El Aeropuerto Internacional Donald J. Trump, antes Palm Beach, ha estrenado un nuevo emblema que parece diseñado para competir con una barra de oro de Fort Knox. El sello presidencial con águila y ramas de olivo en tonos dorados ha sido calificado como una vulgaridad por el público. Lo que antes era un diseño sencillo y funcional ahora es víctima de la plaga de baño de oro que persigue a ciertos proyectos. No es una mejora, sino un exceso. 🦅
El proceso técnico detrás del desastre visual 🎨
Desde un punto de vista de diseño gráfico, el problema no es el dorado, sino su aplicación sin criterio. Un logotipo debe funcionar en diferentes escalas y soportes, desde una app móvil hasta la cola de un avión. Aquí, los detalles del águila y las ramas se pierden en tamaños reducidos, generando una mancha ilegible. Además, el contraste entre el dorado y fondos claros es bajo, lo que obliga a usar bordes oscuros que saturan el diseño. La tipografía serif elegida refuerza un aire decimonónico, no aeroportuario. En resumen, es un emblema que falla en legibilidad, escalabilidad y coherencia de marca.

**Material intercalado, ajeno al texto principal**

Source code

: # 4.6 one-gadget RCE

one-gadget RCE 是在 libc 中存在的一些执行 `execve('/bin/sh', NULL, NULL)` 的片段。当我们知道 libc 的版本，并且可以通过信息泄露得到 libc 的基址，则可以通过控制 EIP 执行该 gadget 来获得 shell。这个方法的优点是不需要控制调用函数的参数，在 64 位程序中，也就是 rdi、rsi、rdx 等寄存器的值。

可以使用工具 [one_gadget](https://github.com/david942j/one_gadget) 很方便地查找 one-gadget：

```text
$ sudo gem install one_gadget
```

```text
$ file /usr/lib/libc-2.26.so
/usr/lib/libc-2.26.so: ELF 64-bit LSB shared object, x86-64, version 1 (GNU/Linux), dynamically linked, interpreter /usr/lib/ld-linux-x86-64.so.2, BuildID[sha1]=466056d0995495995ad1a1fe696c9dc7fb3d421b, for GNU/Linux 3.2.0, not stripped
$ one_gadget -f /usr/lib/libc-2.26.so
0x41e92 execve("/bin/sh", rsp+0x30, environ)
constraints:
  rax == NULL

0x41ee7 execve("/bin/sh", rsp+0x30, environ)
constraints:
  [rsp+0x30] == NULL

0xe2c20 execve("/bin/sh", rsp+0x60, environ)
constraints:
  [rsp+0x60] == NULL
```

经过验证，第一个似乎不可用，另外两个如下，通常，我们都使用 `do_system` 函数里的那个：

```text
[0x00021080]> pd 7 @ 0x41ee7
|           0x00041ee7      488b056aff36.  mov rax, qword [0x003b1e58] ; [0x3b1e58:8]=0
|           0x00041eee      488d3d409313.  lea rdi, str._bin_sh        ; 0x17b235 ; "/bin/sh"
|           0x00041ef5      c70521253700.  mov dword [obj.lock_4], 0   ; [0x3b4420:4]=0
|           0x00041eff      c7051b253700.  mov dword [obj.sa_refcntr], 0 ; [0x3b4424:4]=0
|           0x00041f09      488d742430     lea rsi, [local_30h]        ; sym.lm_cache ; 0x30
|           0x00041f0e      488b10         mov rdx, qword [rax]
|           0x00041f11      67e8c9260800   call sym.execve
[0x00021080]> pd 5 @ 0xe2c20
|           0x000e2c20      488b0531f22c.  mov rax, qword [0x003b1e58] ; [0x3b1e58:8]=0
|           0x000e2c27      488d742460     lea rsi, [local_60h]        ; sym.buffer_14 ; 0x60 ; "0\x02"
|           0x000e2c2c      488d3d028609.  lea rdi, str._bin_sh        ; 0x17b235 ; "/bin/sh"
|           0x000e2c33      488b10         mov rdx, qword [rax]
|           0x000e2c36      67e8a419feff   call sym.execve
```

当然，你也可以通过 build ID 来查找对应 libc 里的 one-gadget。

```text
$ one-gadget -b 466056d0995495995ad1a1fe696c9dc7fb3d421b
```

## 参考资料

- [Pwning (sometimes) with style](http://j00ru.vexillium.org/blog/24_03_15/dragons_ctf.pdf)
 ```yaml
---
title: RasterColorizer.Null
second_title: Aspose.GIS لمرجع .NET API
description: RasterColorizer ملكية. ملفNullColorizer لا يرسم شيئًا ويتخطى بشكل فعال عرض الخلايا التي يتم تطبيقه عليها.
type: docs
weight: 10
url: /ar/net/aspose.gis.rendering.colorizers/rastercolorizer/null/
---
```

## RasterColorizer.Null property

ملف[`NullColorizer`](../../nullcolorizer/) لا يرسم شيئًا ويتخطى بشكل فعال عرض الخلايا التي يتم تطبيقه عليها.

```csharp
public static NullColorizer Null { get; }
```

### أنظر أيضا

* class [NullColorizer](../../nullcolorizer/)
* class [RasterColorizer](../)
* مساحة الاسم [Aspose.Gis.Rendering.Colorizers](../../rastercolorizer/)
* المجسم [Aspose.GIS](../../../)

El águila que no vuela, pero pesa como un lingote ⚖️
Al parecer, el nuevo logotipo fue aprobado por alguien que confunde el lujo con el mal gusto. El águila parece más una paloma con sobrepeso después de una dieta de caviar. Las ramas de olivo parecen espárragos bañados en purpurina. El público ha reaccionado como si hubieran pintado de oro la torre de control: con perplejidad y cierta vergüenza ajena. Quizás lo único positivo es que, al menos, no han cambiado el nombre del aeropuerto a Campo de Golf Internacional Trump. Por ahora.